EXERCISE DIRECTIONS
Reproduce every record below, character by character.

Saved data entries
..........

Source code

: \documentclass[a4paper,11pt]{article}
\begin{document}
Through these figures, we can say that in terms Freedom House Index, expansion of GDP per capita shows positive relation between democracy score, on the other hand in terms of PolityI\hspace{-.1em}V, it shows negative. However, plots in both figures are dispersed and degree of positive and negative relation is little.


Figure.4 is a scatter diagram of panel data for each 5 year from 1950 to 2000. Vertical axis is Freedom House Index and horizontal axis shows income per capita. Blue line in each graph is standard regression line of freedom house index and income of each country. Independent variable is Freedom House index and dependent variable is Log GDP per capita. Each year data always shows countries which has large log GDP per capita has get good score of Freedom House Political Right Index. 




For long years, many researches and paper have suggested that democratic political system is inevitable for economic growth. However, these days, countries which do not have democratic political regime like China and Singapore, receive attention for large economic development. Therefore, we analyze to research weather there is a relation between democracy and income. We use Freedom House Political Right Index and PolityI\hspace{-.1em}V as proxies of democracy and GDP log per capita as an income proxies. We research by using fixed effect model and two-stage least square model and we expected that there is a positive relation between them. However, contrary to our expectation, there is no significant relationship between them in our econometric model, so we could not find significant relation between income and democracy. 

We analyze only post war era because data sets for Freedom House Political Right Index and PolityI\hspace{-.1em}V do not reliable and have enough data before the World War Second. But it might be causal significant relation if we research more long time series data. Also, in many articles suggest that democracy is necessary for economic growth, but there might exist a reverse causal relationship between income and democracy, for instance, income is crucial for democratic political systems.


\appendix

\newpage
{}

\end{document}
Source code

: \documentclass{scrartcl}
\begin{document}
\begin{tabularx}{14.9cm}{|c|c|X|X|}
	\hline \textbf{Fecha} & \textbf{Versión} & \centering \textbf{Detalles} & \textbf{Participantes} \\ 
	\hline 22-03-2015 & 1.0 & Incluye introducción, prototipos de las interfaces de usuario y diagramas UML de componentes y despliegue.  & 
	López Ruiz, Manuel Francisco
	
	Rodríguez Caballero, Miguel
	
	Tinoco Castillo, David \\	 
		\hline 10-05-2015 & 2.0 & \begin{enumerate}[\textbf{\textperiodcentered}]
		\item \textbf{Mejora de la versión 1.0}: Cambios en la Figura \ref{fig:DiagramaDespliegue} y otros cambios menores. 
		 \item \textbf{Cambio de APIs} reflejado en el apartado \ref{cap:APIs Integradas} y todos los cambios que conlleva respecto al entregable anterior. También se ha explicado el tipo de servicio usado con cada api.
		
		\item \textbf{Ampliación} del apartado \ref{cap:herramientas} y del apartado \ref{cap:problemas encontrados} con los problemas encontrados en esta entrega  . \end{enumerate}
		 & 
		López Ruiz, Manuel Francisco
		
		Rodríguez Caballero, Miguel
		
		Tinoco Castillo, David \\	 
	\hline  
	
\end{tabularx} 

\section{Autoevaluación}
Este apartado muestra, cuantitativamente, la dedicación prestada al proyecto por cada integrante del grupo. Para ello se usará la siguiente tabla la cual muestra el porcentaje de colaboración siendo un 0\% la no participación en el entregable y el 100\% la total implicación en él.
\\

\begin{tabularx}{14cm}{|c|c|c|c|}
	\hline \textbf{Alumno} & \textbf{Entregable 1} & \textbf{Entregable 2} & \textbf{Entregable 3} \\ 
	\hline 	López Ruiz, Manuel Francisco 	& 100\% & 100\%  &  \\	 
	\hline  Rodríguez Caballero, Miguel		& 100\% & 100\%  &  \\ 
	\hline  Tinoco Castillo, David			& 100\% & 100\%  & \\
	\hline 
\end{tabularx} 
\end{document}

..........

SOLUTION FOR THIS TASK
Source code

: \documentclass[a4paper,11pt]{article}
\begin{document}
Through these figures, we can say that in terms Freedom House Index, expansion of GDP per capita shows positive relation between democracy score, on the other hand in terms of PolityI\hspace{-.1em}V, it shows negative. However, plots in both figures are dispersed and degree of positive and negative relation is little.


Figure.4 is a scatter diagram of panel data for each 5 year from 1950 to 2000. Vertical axis is Freedom House Index and horizontal axis shows income per capita. Blue line in each graph is standard regression line of freedom house index and income of each country. Independent variable is Freedom House index and dependent variable is Log GDP per capita. Each year data always shows countries which has large log GDP per capita has get good score of Freedom House Political Right Index. 




For long years, many researches and paper have suggested that democratic political system is inevitable for economic growth. However, these days, countries which do not have democratic political regime like China and Singapore, receive attention for large economic development. Therefore, we analyze to research weather there is a relation between democracy and income. We use Freedom House Political Right Index and PolityI\hspace{-.1em}V as proxies of democracy and GDP log per capita as an income proxies. We research by using fixed effect model and two-stage least square model and we expected that there is a positive relation between them. However, contrary to our expectation, there is no significant relationship between them in our econometric model, so we could not find significant relation between income and democracy. 

We analyze only post war era because data sets for Freedom House Political Right Index and PolityI\hspace{-.1em}V do not reliable and have enough data before the World War Second. But it might be causal significant relation if we research more long time series data. Also, in many articles suggest that democracy is necessary for economic growth, but there might exist a reverse causal relationship between income and democracy, for instance, income is crucial for democratic political systems.


\appendix

\newpage
{}

\end{document}
Source code

: \documentclass{scrartcl}
\begin{document}
\begin{tabularx}{14.9cm}{|c|c|X|X|}
	\hline \textbf{Fecha} & \textbf{Versión} & \centering \textbf{Detalles} & \textbf{Participantes} \\ 
	\hline 22-03-2015 & 1.0 & Incluye introducción, prototipos de las interfaces de usuario y diagramas UML de componentes y despliegue.  & 
	López Ruiz, Manuel Francisco
	
	Rodríguez Caballero, Miguel
	
	Tinoco Castillo, David \\	 
		\hline 10-05-2015 & 2.0 & \begin{enumerate}[\textbf{\textperiodcentered}]
		\item \textbf{Mejora de la versión 1.0}: Cambios en la Figura \ref{fig:DiagramaDespliegue} y otros cambios menores. 
		 \item \textbf{Cambio de APIs} reflejado en el apartado \ref{cap:APIs Integradas} y todos los cambios que conlleva respecto al entregable anterior. También se ha explicado el tipo de servicio usado con cada api.
		
		\item \textbf{Ampliación} del apartado \ref{cap:herramientas} y del apartado \ref{cap:problemas encontrados} con los problemas encontrados en esta entrega  . \end{enumerate}
		 & 
		López Ruiz, Manuel Francisco
		
		Rodríguez Caballero, Miguel
		
		Tinoco Castillo, David \\	 
	\hline  
	
\end{tabularx} 

\section{Autoevaluación}
Este apartado muestra, cuantitativamente, la dedicación prestada al proyecto por cada integrante del grupo. Para ello se usará la siguiente tabla la cual muestra el porcentaje de colaboración siendo un 0\% la no participación en el entregable y el 100\% la total implicación en él.
\\

\begin{tabularx}{14cm}{|c|c|c|c|}
	\hline \textbf{Alumno} & \textbf{Entregable 1} & \textbf{Entregable 2} & \textbf{Entregable 3} \\ 
	\hline 	López Ruiz, Manuel Francisco 	& 100\% & 100\%  &  \\	 
	\hline  Rodríguez Caballero, Miguel		& 100\% & 100\%  &  \\ 
	\hline  Tinoco Castillo, David			& 100\% & 100\%  & \\
	\hline 
\end{tabularx} 
\end{document}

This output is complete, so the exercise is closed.